* Exercise aim:
What is the number of lines in the entries that contain the word "Reset"? Reply with that number only.

───── Exercise data

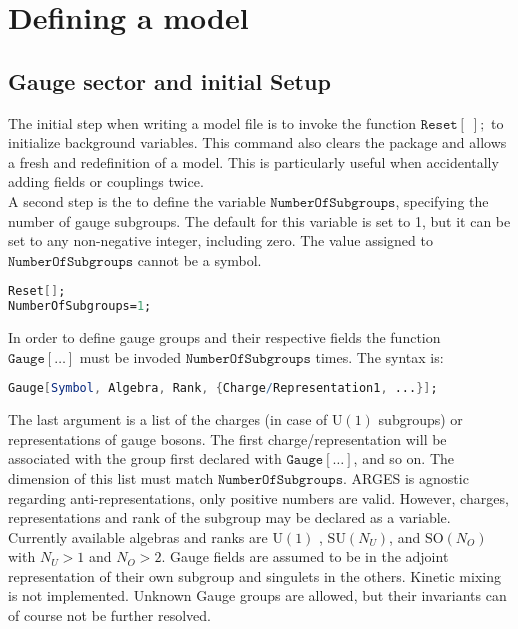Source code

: \documentclass{scrartcl}
\begin{document}
\section{Defining a model}
\subsection{Gauge sector and initial Setup}
The initial step when writing a model file is to invoke the function $\mathtt{Reset[\;];}$ to initialize background variables. This command also clears the package and allows a fresh and redefinition of a model. This is particularly useful when accidentally adding fields or couplings twice. \\
A second step is the to define the variable $\mathtt{NumberOfSubgroups}$, specifying the number of gauge subgroups. The default for this variable is set to 1, but it can be set to any non-negative integer, including zero. The value assigned to $\mathtt{NumberOfSubgroups}$ cannot be a symbol.
\vspace{1em}
\begin{lstlisting}[language=mathematica,mathescape,columns=flexible,backgroundcolor=\color{light-gray}]
Reset[];
NumberOfSubgroups=1;
\end{lstlisting}
\vspace{1em}
In order to define gauge groups and their respective fields the function $\mathtt{Gauge[\dots]}$ must be invoded $\mathtt{NumberOfSubgroups}$ times. The syntax is:
\begin{lstlisting}[language=mathematica,mathescape,columns=flexible,backgroundcolor=\color{light-gray}]
Gauge[Symbol, Algebra, Rank, {Charge/Representation1, ...}];
\end{lstlisting}
The last argument is a list of the charges (in case of $\mathrm{U}(1)$ subgroups) or representations of gauge bosons. The first charge/representation will be associated with the group first declared with $\mathtt{Gauge[\dots]}$, and so on. The dimension of this list must match $\mathtt{NumberOfSubgroups}$. ARGES is agnostic regarding anti-representations, only positive numbers are valid. However, charges, representations and rank of the subgroup may be declared as a variable. \newline Currently available algebras and ranks are $\mathrm{U}(1)$ , $\mathrm{SU}(N_U)$, and $\mathrm{SO}(N_O)$ with $N_U > 1$ and $N_O > 2$. Gauge fields are assumed to be in the adjoint representation of their own subgroup and singulets in the others. Kinetic mixing is not implemented. \newline Unknown Gauge groups are allowed, but their invariants can of course not be further resolved.
\end{document}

──────────

* Result of this exercise:
2